The New York group said on Wednesday it was willing to sell the unit it inherited with February's takeover of rival GFI Group, and hoped to have a deal completed by the end of the year. The asset was coveted by CME Group, the US's largest futures exchange by market capitalisation, but shareholders backed a rival offer by BGC to buy GFI earlier this year.
"It's a great product and has a great position in the marketplace. From the beginning [of bidding for GFI], we never felt that Trayport got the attention and valuation it deserved," Howard Lutnick, chief executive of BGC told FT Trading Room.

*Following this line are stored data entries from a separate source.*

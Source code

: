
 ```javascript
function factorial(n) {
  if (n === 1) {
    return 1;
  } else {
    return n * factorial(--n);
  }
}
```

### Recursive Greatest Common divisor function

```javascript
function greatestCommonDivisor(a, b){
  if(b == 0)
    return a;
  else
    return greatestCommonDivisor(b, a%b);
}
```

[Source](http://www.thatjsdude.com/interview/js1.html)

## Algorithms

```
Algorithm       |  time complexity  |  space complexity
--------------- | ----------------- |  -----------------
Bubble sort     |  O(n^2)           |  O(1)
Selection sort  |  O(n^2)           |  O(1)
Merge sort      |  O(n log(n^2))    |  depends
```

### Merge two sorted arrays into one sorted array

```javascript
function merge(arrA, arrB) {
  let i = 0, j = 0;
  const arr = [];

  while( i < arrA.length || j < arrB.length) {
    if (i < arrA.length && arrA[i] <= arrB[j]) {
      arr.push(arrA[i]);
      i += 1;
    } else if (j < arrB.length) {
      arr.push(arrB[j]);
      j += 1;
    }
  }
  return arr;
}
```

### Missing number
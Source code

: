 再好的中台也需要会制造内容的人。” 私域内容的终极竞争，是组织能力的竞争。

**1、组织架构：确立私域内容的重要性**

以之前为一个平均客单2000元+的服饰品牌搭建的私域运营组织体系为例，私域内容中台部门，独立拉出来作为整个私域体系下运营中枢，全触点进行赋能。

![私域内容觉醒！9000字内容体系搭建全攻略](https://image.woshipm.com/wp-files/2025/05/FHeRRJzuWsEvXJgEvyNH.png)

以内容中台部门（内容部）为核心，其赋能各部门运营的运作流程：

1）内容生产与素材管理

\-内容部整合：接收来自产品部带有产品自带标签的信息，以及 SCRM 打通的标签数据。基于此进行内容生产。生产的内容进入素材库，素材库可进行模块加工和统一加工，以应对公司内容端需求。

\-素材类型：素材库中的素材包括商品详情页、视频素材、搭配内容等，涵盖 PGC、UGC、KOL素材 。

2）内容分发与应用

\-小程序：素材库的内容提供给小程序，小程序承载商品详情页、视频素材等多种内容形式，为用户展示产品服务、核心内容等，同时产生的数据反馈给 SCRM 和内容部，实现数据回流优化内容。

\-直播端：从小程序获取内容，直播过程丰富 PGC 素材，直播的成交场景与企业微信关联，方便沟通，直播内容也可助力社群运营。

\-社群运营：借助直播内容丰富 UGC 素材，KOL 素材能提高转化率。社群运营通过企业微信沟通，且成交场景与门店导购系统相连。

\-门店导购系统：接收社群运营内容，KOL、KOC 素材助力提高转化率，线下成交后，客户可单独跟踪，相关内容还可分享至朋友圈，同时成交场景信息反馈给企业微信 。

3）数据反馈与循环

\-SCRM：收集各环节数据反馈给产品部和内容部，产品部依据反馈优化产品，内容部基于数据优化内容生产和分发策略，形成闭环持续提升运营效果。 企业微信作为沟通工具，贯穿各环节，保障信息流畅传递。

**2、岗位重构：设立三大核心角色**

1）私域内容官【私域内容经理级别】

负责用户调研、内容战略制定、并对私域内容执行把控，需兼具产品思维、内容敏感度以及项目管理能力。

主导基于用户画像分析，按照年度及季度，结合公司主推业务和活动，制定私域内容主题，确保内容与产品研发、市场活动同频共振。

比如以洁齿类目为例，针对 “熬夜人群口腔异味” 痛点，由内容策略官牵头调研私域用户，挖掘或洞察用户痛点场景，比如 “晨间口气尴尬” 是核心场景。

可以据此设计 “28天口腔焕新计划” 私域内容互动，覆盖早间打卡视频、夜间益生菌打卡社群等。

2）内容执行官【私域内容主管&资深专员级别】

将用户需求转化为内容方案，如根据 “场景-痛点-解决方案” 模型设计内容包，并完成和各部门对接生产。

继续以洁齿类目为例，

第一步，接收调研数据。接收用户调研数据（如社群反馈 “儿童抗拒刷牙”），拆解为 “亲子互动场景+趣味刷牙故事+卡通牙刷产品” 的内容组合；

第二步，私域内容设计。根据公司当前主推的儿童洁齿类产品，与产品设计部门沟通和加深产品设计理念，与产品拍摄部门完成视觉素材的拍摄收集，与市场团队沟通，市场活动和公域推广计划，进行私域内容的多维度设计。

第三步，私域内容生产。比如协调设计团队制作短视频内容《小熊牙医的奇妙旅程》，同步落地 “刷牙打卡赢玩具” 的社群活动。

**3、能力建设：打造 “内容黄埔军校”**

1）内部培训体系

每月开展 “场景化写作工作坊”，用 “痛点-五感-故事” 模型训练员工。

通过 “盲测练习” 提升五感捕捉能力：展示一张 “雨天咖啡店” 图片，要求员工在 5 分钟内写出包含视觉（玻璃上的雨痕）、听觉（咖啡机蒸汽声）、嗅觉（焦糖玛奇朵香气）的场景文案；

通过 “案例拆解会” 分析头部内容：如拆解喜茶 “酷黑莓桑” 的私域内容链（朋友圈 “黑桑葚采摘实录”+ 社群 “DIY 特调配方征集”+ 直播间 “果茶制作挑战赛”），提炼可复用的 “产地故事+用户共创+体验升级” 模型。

"We've been approached by multiple parties. Sometimes one makes a sad decision. I haven't as of yet been able to get the market to look inside and understand the company to increase shareholder value. I hope this will create attention and create interest."
BGC paid $6.10-per-share to take a controlling stake in GFI, valuing GFI equity at around $780m. The financial advisers for GFI last year had put a prospective valuation range of between $650m and $728m for the unit.
The asset is widely used by traders, brokers, utilities and resource companies to conduct voice and electronic trading and clearing of gas, coal, power and emissions in over-the-counter markets in Europe.
Mr Lutnick also confirmed that BGC would retain Fenics, the risk analytics business that the CME also attempted to buy last summer. "We will still keep it. Fenics has growth whose time has yet to come."
BGC also confirmed it expected to cut annual costs of $50m from the GFI deal by stripping out duplication of telecom lines, data centre costs, software suppliers and interest expenses.